Okore ha detto che la temuta frusta e un ampio spettro di torture
fisiche e psicologiche brutali erano il marchio distintivo della vita
nella prigione.  "Stiamo dicendo che i giudici e i magistrati che
condannano la gente a scontare delle pene a Kodiaga stanno
direttamente firmando delle condanne a morte per persone che non
meritano di morire, perche' una volta ricevuta una singola frustata,
si rischia di essere contagiati con il virus Hiv.  Anche quando hai
scontato la pena e esci, puoi solo aspettare la morte," ha detto.

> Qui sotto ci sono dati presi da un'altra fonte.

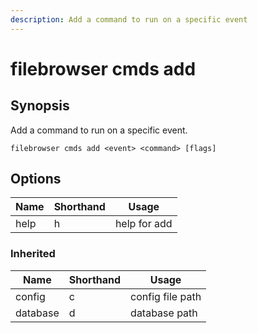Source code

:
 ```yaml
---
description: Add a command to run on a specific event
---
```


# filebrowser cmds add

## Synopsis

Add a command to run on a specific event.

```
filebrowser cmds add <event> <command> [flags]
```

## Options

| Name | Shorthand | Usage |
|------|-----------|-------|
|help|h|help for add|

### Inherited

| Name | Shorthand | Usage |
|------|-----------|-------|
|config|c|config file path|
|database|d|database path|

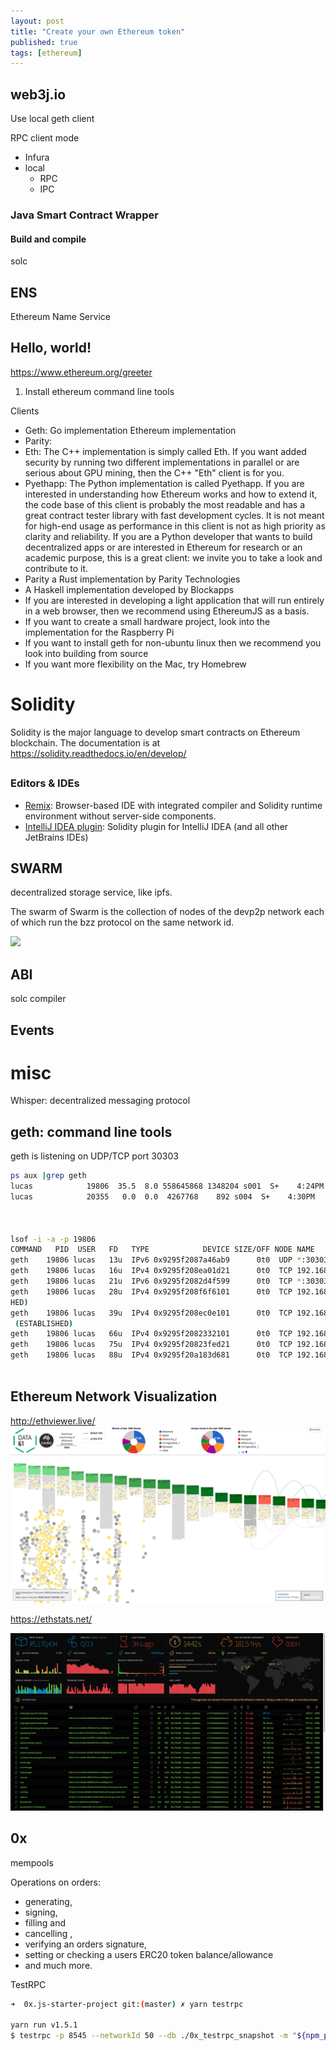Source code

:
 ```yaml
---
layout: post
title: "Create your own Ethereum token"
published: true
tags: [ethereum]
---
```




## web3j.io
Use local geth client

RPC client mode

* Infura
* local 
    * RPC
    * IPC

### Java Smart Contract Wrapper
#### Build and compile 
solc

## ENS
Ethereum Name Service


## Hello, world!
https://www.ethereum.org/greeter

1. Install ethereum command line tools





Clients

* Geth: Go implementation Ethereum implementation
* Parity: 
* Eth: The C++ implementation is simply called Eth. If you want added security by running two different implementations in parallel or are serious about GPU mining, then the C++ "Eth" client is for you.
* Pyethapp: The Python implementation is called Pyethapp. If you are interested in understanding how Ethereum works and how to extend it, the code base of this client is probably the most readable and has a great contract tester library with fast development cycles. It is not meant for high-end usage as performance in this client is not as high priority as clarity and reliability. If you are a Python developer that wants to build decentralized apps or are interested in Ethereum for research or an academic purpose, this is a great client: we invite you to take a look and contribute to it.
* Parity a Rust implementation by Parity Technologies
* A Haskell implementation developed by Blockapps
* If you are interested in developing a light application that will run entirely in a web browser, then we recommend using EthereumJS as a basis.
* If you want to create a small hardware project, look into the implementation for the Raspberry Pi
* If you want to install geth for non-ubuntu linux then we recommend you look into building from source
* If you want more flexibility on the Mac, try Homebrew


# Solidity 
Solidity is the major language to develop smart contracts on Ethereum blockchain. 
The documentation is at https://solidity.readthedocs.io/en/develop/
##
### Editors & IDEs
* [Remix](): Browser-based IDE with integrated compiler and Solidity runtime environment without server-side components.
* [IntelliJ IDEA plugin](): Solidity plugin for IntelliJ IDEA (and all other JetBrains IDEs)


## SWARM
decentralized storage service, like ipfs. 

The swarm of Swarm is the collection of nodes of the devp2p network each of which run the bzz protocol on the same network id.

![](https://i.stack.imgur.com/5MaQm.png)
## ABI
solc compiler


## Events



# misc
Whisper: decentralized messaging protocol



## geth: command line tools

geth is listening on UDP/TCP port 30303

```sh
ps aux |grep geth
lucas            19806  35.5  8.0 558645868 1348204 s001  S+    4:24PM   1:45.52 geth console                                 
lucas            20355   0.0  0.0  4267768    892 s004  S+    4:30PM   0:00.00 grep geth                                      
                                                                           
                

lsof -i -a -p 19806
COMMAND   PID  USER   FD   TYPE            DEVICE SIZE/OFF NODE NAME                                                          
geth    19806 lucas   13u  IPv6 0x9295f2087a46ab9      0t0  UDP *:30303                                                       
geth    19806 lucas   16u  IPv4 0x9295f208ea01d21      0t0  TCP 192.168.1.116:64563->39.107.26.140:61910 (ESTABLISHED)        
geth    19806 lucas   21u  IPv6 0x9295f2082d4f599      0t0  TCP *:30303 (LISTEN)                                              
geth    19806 lucas   28u  IPv4 0x9295f208f6f6101      0t0  TCP 192.168.1.116:63606->ns3066492.ip-79-137-70.eu:30303 (ESTABLIS
HED)                                                                                                                          
geth    19806 lucas   39u  IPv4 0x9295f208ec0e101      0t0  TCP 192.168.1.116:64180->hst-46-166-161-114.balticservers.eu:30303
 (ESTABLISHED)                                                                                                                
geth    19806 lucas   66u  IPv4 0x9295f2082332101      0t0  TCP 192.168.1.116:64552->47.74.5.209:30821 (SYN_SENT)             
geth    19806 lucas   75u  IPv4 0x9295f20823fed21      0t0  TCP 192.168.1.116:64070->47.104.15.188:30303 (ESTABLISHED)        
geth    19806 lucas   88u  IPv4 0x9295f20a183d681      0t0  TCP 192.168.1.116:64559->101.207.224.48:40145 (SYN_SENT)          
                                                                                                                              
```


## Ethereum Network Visualization
http://ethviewer.live/
![ethviewer.live](img/ethviewer.live.jpg)

https://ethstats.net/

![ethstats.net](img/ethstats.net.jpg)



## 0x
mempools

Operations on orders:
* generating, 
* signing, 
* filling and 
* cancelling , 
* verifying an orders signature, 
* setting or checking a users ERC20 token balance/allowance 
* and much more.



TestRPC
```sh
➜  0x.js-starter-project git:(master) ✗ yarn testrpc

yarn run v1.5.1
$ testrpc -p 8545 --networkId 50 --db ./0x_testrpc_snapshot -m "${npm_package_config_mnemonic}"
```



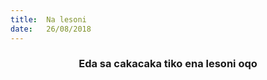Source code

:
 ```yaml
---
title:  Na lesoni
date:   26/08/2018
---
```


### <center>Eda sa cakacaka tiko ena lesoni oqo</center>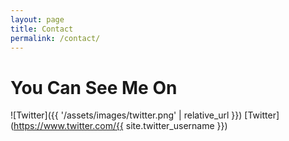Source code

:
 ```yaml
---
layout: page
title: Contact
permalink: /contact/
---
```


# You Can See Me On

![Twitter]({{ '/assets/images/twitter.png' | relative_url }}) [Twitter](https://www.twitter.com/{{ site.twitter_username }})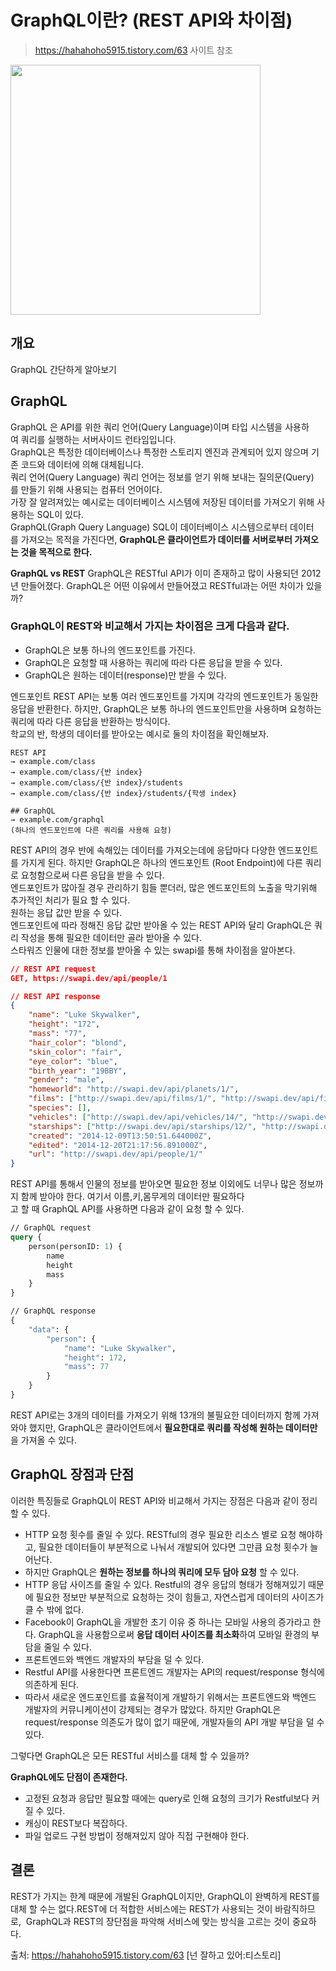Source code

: #  GraphQL이란? (REST API와 차이점)
> https://hahahoho5915.tistory.com/63 사이트 참조

<img src="https://github.com/user-attachments/assets/5ac38413-0f14-4e5d-b675-557feba98d5b" width="400px">

## 개요
GraphQL 간단하게 알아보기

## GraphQL
GraphQL 은 API를 위한 쿼리 언어(Query Language)이며 타입 시스템을 사용하여 쿼리를 실행하는 서버사이드 런타임입니다.  
GraphQL은 특정한 데이터베이스나 특정한 스토리지 엔진과 관계되어 있지 않으며 기존 코드와 데이터에 의해 대체됩니다.  
쿼리 언어(Query Language) 쿼리 언어는 정보를 얻기 위해 보내는 질의문(Query)를 만들기 위해 사용되는 컴퓨터 언어이다.  
가장 잘 알려져있는 예시로는 데이터베이스 시스템에 저장된 데이터를 가져오기 위해 사용하는 SQL이 있다.  
GraphQL(Graph Query Language) SQL이 데이터베이스 시스템으로부터 데이터를 가져오는 목적을 가진다면, **GraphQL은 클라이언트가 데이터를 서버로부터 가져오는 것을 목적으로 한다.**

__GraphQL vs REST__
GraphQL은 RESTful API가 이미 존재하고 많이 사용되던 2012년 만들어졌다. GraphQL은 어떤 이유에서 만들어졌고 RESTful과는 어떤 차이가 있을까?  

### GraphQL이 REST와 비교해서 가지는 차이점은 크게 다음과 같다.

- GraphQL은 보통 하나의 엔드포인트를 가진다.
- GraphQL은 요청할 때 사용하는 쿼리에 따라 다른 응답을 받을 수 있다.
- GraphQL은 원하는 데이터(response)만 받을 수 있다.

엔드포인트 REST API는 보통 여러 엔드포인트를 가지며 각각의 엔드포인트가 동일한 응답을 반환한다.
하지만, GraphQL은 보통 하나의 엔드포인트만을 사용하며 요청하는 쿼리에 따라 다른 응답을 반환하는 방식이다.  
학교의 반, 학생의 데이터를 받아오는 예시로 둘의 차이점을 확인해보자.  

```
REST API
→ example.com/class
→ example.com/class/{반 index}
→ example.com/class/{반 index}/students
→ example.com/class/{반 index}/students/{학생 index}

## GraphQL
→ example.com/graphql
(하나의 엔드포인트에 다른 쿼리를 사용해 요청)
```

REST API의 경우 반에 속해있는 데이터를 가져오는데에 응답마다 다양한 엔드포인트를 가지게 된다. 하지만 GraphQL은 하나의 엔드포인트 (Root Endpoint)에 다른 쿼리로 요청함으로써 다른 응답을 받을 수 있다.  
엔드포인트가 많아질 경우 관리하기 힘들 뿐더러, 많은 엔드포인트의 노출을 막기위해 추가적인 처리가 필요 할 수 있다.  
원하는 응답 값만 받을 수 있다.  
엔드포인트에 따라 정해진 응답 값만 받아올 수 있는 REST API와 달리 GraphQL은 쿼리 작성을 통해 필요한 데이터만 골라 받아올 수 있다.  
스타워즈 인물에 대한 정보를 받아올 수 있는 swapi를 통해 차이점을 알아본다.  

```json
// REST API request
GET, https://swapi.dev/api/people/1

// REST API response
{
    "name": "Luke Skywalker",
    "height": "172",
    "mass": "77",
    "hair_color": "blond",
    "skin_color": "fair",
    "eye_color": "blue",
    "birth_year": "19BBY",
    "gender": "male",
    "homeworld": "http://swapi.dev/api/planets/1/",
    "films": ["http://swapi.dev/api/films/1/", "http://swapi.dev/api/films/2/", "http://swapi.dev/api/films/3/", "http://swapi.dev/api/films/6/"],
    "species": [],
    "vehicles": ["http://swapi.dev/api/vehicles/14/", "http://swapi.dev/api/vehicles/30/"],
    "starships": ["http://swapi.dev/api/starships/12/", "http://swapi.dev/api/starships/22/"],
    "created": "2014-12-09T13:50:51.644000Z",
    "edited": "2014-12-20T21:17:56.891000Z",
    "url": "http://swapi.dev/api/people/1/"
}
```

REST API를 통해서 인물의 정보를 받아오면 필요한 정보 이외에도 너무나 많은 정보까지 함께 받아야 한다. 여기서 이름,키,몸무게의 데이터만 필요하다고 할 때 GraphQL API를 사용하면 다음과 같이 요청 할 수 있다.
```GraphQL
// GraphQL request
query {
    person(personID: 1) {
        name
        height
        mass
    }
}

// GraphQL response
{
    "data": {
        "person": {
            "name": "Luke Skywalker",
            "height": 172,
            "mass": 77
        }
    }
}
```
REST API로는 3개의 데이터를 가져오기 위해 13개의 불필요한 데이터까지 함께 가져와야 했지만, GraphQL은 클라이언트에서 **필요한대로 쿼리를 작성해 원하는 데이터만**을 가져올 수 있다.

## GraphQL 장점과 단점
이러한 특징들로 GraphQL이 REST API와 비교해서 가지는 장점은 다음과 같이 정리 할 수 있다.

- HTTP 요청 횟수를 줄일 수 있다. RESTful의 경우 필요한 리소스 별로 요청 해야하고, 필요한 데이터들이 부분적으로 나눠서 개발되어 있다면 그만큼 요청 횟수가 늘어난다.
- 하지만 GraphQL은 **원하는 정보를 하나의 쿼리에 모두 담아 요청** 할 수 있다.
- HTTP 응답 사이즈를 줄일 수 있다. Restful의 경우 응답의 형태가 정해져있기 때문에 필요한 정보만 부분적으로 요청하는 것이 힘들고, 자연스럽게 데이터의 사이즈가 클 수 밖에 없다.  
- Facebook이 GraphQL을 개발한 초기 이유 중 하나는 모바일 사용의 증가라고 한다. GraphQL을 사용함으로써 **응답 데이터 사이즈를 최소화**하여 모바일 환경의 부담을 줄일 수 있다.  
- 프론트엔드와 백엔드 개발자의 부담을 덜 수 있다.  
- Restful API를 사용한다면 프론트엔드 개발자는 API의 request/response 형식에 의존하게 된다.
- 따라서 새로운 엔드포인트를 효율적이게 개발하기 위해서는 프론트엔드와 백엔드 개발자의 커뮤니케이션이 강제되는 경우가 많았다. 하지만 GraphQL은 request/response 의존도가 많이 없기 때문에, 개발자들의 API 개발 부담을 덜 수 있다.  

그렇다면 GraphQL은 모든 RESTful 서비스를 대체 할 수 있을까? 

**GraphQL에도 단점이 존재한다.**

- 고정된 요청과 응답만 필요할 때에는 query로 인해 요청의 크기가 Restful보다 커질 수 있다.
- 캐싱이 REST보다 복잡하다.
- 파일 업로드 구현 방법이 정해져있지 않아 직접 구현해야 한다.

## 결론
REST가 가지는 한계 때문에 개발된 GraphQL이지만, GraphQL이 완벽하게 REST를 대체 할 수는 없다.REST에 더 적합한 서비스에는 REST가 사용되는 것이 바람직하므로, 
GraphQL과 REST의 장단점을 파악해 서비스에 맞는 방식을 고르는 것이 중요하다.

출처: https://hahahoho5915.tistory.com/63 [넌 잘하고 있어:티스토리]
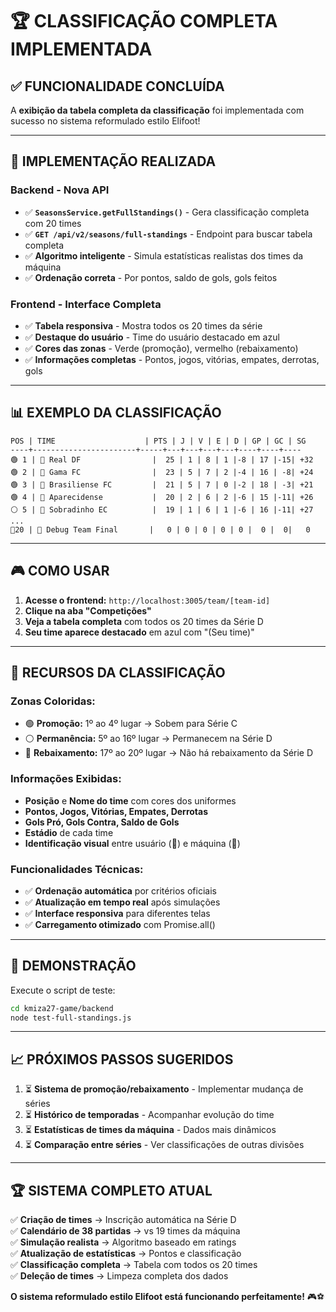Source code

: # 🏆 CLASSIFICAÇÃO COMPLETA IMPLEMENTADA

## ✅ **FUNCIONALIDADE CONCLUÍDA**

A **exibição da tabela completa da classificação** foi implementada com sucesso no sistema reformulado estilo Elifoot!

---

## 🔧 **IMPLEMENTAÇÃO REALIZADA**

### **Backend - Nova API**
- ✅ **`SeasonsService.getFullStandings()`** - Gera classificação completa com 20 times
- ✅ **`GET /api/v2/seasons/full-standings`** - Endpoint para buscar tabela completa
- ✅ **Algoritmo inteligente** - Simula estatísticas realistas dos times da máquina
- ✅ **Ordenação correta** - Por pontos, saldo de gols, gols feitos

### **Frontend - Interface Completa**
- ✅ **Tabela responsiva** - Mostra todos os 20 times da série
- ✅ **Destaque do usuário** - Time do usuário destacado em azul
- ✅ **Cores das zonas** - Verde (promoção), vermelho (rebaixamento)
- ✅ **Informações completas** - Pontos, jogos, vitórias, empates, derrotas, gols

---

## 📊 **EXEMPLO DA CLASSIFICAÇÃO**

```
POS | TIME                    | PTS | J | V | E | D | GP | GC | SG
----+-----------------------+-----+---+---+---+---+----+----+----
🟢 1 | 🤖 Real DF                |  25 | 1 | 8 | 1 |-8 | 17 |-15| +32
🟢 2 | 🤖 Gama FC                |  23 | 5 | 7 | 2 |-4 | 16 | -8| +24
🟢 3 | 🤖 Brasiliense FC         |  21 | 5 | 7 | 0 |-2 | 18 | -3| +21
🟢 4 | 🤖 Aparecidense           |  20 | 2 | 6 | 2 |-6 | 15 |-11| +26
⚪ 5 | 🤖 Sobradinho EC          |  19 | 1 | 6 | 1 |-6 | 16 |-11| +27
...
🔴20 | 👤 Debug Team Final       |   0 | 0 | 0 | 0 | 0 |  0 |  0|   0
```

---

## 🎮 **COMO USAR**

1. **Acesse o frontend:** `http://localhost:3005/team/[team-id]`
2. **Clique na aba "Competições"**
3. **Veja a tabela completa** com todos os 20 times da Série D
4. **Seu time aparece destacado** em azul com "(Seu time)"

---

## 🏅 **RECURSOS DA CLASSIFICAÇÃO**

### **Zonas Coloridas:**
- 🟢 **Promoção:** 1º ao 4º lugar → Sobem para Série C
- ⚪ **Permanência:** 5º ao 16º lugar → Permanecem na Série D  
- 🔴 **Rebaixamento:** 17º ao 20º lugar → Não há rebaixamento da Série D

### **Informações Exibidas:**
- **Posição** e **Nome do time** com cores dos uniformes
- **Pontos, Jogos, Vitórias, Empates, Derrotas**
- **Gols Pró, Gols Contra, Saldo de Gols**
- **Estádio** de cada time
- **Identificação visual** entre usuário (👤) e máquina (🤖)

### **Funcionalidades Técnicas:**
- ✅ **Ordenação automática** por critérios oficiais
- ✅ **Atualização em tempo real** após simulações
- ✅ **Interface responsiva** para diferentes telas
- ✅ **Carregamento otimizado** com Promise.all()

---

## 🎯 **DEMONSTRAÇÃO**

Execute o script de teste:
```bash
cd kmiza27-game/backend
node test-full-standings.js
```

---

## 📈 **PRÓXIMOS PASSOS SUGERIDOS**

1. ⏳ **Sistema de promoção/rebaixamento** - Implementar mudança de séries
2. ⏳ **Histórico de temporadas** - Acompanhar evolução do time
3. ⏳ **Estatísticas de times da máquina** - Dados mais dinâmicos
4. ⏳ **Comparação entre séries** - Ver classificações de outras divisões

---

## 🏆 **SISTEMA COMPLETO ATUAL**

✅ **Criação de times** → Inscrição automática na Série D  
✅ **Calendário de 38 partidas** → vs 19 times da máquina  
✅ **Simulação realista** → Algoritmo baseado em ratings  
✅ **Atualização de estatísticas** → Pontos e classificação  
✅ **Classificação completa** → Tabela com todos os 20 times  
✅ **Deleção de times** → Limpeza completa dos dados  

**O sistema reformulado estilo Elifoot está funcionando perfeitamente!** 🎮⚽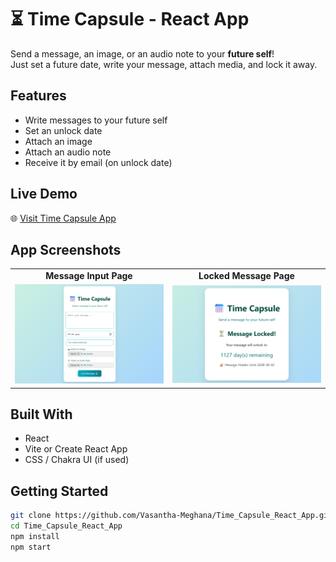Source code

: # ⏳ Time Capsule - React App

Send a message, an image, or an audio note to your **future self**!  
Just set a future date, write your message, attach media, and lock it away.

## Features

- Write messages to your future self
- Set an unlock date
- Attach an image
- Attach an audio note
- Receive it by email (on unlock date)


## Live Demo

🌐 [Visit Time Capsule App](https://time-capsule-react-app.netlify.app/)



## App Screenshots

<table>
  <tr>
    <td align="center"><strong> Message Input Page</strong></td>
    <td align="center"><strong> Locked Message Page</strong></td>
  </tr>
  <tr>
    <td><img src="./assets/preview.png" alt="Input Page" width="300"/></td>
    <td><img src="./assets/output.png" alt="Locked Page" width="300"/></td>
  </tr>
</table>


## Built With

- React
- Vite or Create React App
- CSS / Chakra UI (if used)

## Getting Started

```bash
git clone https://github.com/Vasantha-Meghana/Time_Capsule_React_App.git
cd Time_Capsule_React_App
npm install
npm start
```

Un ufficiale di polizia, che ha chiesto che la sua identita' non fosse
rivelata, critica le condizioni delle prigioni kenyane e dei centri di
detenzione in attesa di giudizio, in particolare del centro di
detenzione in attesa di giudizio Industrial Area che, dice, e'
affollato, non igienico e terreno fertile per la diffusione di
malattie.  Li', aggiunge, le persone sono apertamente esposte al
rischio di contrarre il virus Hiv-Aids.  Nel frattempo dei funzionari
del governo e dei politici che non sono toccati dal problema ne
discutono a fondo con i leader delle chiese, attraverso l'infruttuoso
dibattito sui preservativi.  Se la gente del governo crede realmente
che i preservativi possano offrire una protezione effettiva contro
l'Aids, non li dovrebbero offrire ai prigionieri?  E per quanto
riguarda i leader delle chiese, non dovrebbero applicare il principio
del doppio regime nel momento in cui offrono i loro insegnamenti a
questa categoria di persone, perseguendo il minore dei due mali?